- **Task statement**: Filter the entries below down to the lines that hold "composition".

Dataset entries
Segment Open
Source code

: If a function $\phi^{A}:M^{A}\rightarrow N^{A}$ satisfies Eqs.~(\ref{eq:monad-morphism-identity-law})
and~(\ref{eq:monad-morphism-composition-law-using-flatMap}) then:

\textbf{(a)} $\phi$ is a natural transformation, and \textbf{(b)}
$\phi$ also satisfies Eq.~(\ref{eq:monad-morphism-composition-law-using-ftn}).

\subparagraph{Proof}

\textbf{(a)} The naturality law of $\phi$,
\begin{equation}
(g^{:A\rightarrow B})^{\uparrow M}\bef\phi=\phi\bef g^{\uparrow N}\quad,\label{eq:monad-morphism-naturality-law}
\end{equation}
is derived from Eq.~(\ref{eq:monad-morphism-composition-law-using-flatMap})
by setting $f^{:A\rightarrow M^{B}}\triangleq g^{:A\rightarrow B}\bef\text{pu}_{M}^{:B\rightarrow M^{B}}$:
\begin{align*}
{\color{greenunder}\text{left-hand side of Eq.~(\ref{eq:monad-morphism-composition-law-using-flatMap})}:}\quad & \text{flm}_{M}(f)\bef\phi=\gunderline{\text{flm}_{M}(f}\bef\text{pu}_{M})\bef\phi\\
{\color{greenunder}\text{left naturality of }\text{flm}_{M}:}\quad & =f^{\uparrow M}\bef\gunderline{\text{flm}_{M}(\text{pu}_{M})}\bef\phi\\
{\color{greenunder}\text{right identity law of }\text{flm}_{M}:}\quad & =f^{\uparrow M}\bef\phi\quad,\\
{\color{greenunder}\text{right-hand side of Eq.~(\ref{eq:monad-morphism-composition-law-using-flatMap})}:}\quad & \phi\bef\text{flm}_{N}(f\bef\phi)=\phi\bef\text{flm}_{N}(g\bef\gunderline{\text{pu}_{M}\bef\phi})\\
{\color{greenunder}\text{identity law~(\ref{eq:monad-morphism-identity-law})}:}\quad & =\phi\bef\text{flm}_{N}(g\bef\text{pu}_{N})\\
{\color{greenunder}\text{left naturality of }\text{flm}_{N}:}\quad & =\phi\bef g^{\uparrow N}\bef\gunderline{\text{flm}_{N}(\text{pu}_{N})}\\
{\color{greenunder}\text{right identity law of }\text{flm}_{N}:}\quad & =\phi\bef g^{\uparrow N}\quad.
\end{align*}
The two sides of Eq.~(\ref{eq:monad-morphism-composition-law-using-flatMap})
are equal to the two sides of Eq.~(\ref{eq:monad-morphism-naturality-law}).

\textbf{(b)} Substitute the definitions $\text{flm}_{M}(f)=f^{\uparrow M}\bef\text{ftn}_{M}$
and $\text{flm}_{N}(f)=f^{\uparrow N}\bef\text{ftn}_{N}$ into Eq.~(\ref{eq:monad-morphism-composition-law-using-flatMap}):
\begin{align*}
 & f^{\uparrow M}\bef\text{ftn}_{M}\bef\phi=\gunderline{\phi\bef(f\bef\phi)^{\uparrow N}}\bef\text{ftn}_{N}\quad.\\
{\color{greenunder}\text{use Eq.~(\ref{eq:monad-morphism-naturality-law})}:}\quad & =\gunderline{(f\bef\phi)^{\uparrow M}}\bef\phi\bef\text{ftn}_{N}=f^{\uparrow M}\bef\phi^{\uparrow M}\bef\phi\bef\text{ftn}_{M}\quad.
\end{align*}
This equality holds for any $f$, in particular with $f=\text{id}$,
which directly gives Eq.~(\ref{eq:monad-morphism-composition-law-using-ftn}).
Segment Closed
- **Completed task**:
and~(\ref{eq:monad-morphism-composition-law-using-flatMap}) then:
$\phi$ also satisfies Eq.~(\ref{eq:monad-morphism-composition-law-using-ftn}).
is derived from Eq.~(\ref{eq:monad-morphism-composition-law-using-flatMap})
{\color{greenunder}\text{left-hand side of Eq.~(\ref{eq:monad-morphism-composition-law-using-flatMap})}:}\quad & \text{flm}_{M}(f)\bef\phi=\gunderline{\text{flm}_{M}(f}\bef\text{pu}_{M})\bef\phi\\
{\color{greenunder}\text{right-hand side of Eq.~(\ref{eq:monad-morphism-composition-law-using-flatMap})}:}\quad & \phi\bef\text{flm}_{N}(f\bef\phi)=\phi\bef\text{flm}_{N}(g\bef\gunderline{\text{pu}_{M}\bef\phi})\\
The two sides of Eq.~(\ref{eq:monad-morphism-composition-law-using-flatMap})
and $\text{flm}_{N}(f)=f^{\uparrow N}\bef\text{ftn}_{N}$ into Eq.~(\ref{eq:monad-morphism-composition-law-using-flatMap}):
which directly gives Eq.~(\ref{eq:monad-morphism-composition-law-using-ftn}).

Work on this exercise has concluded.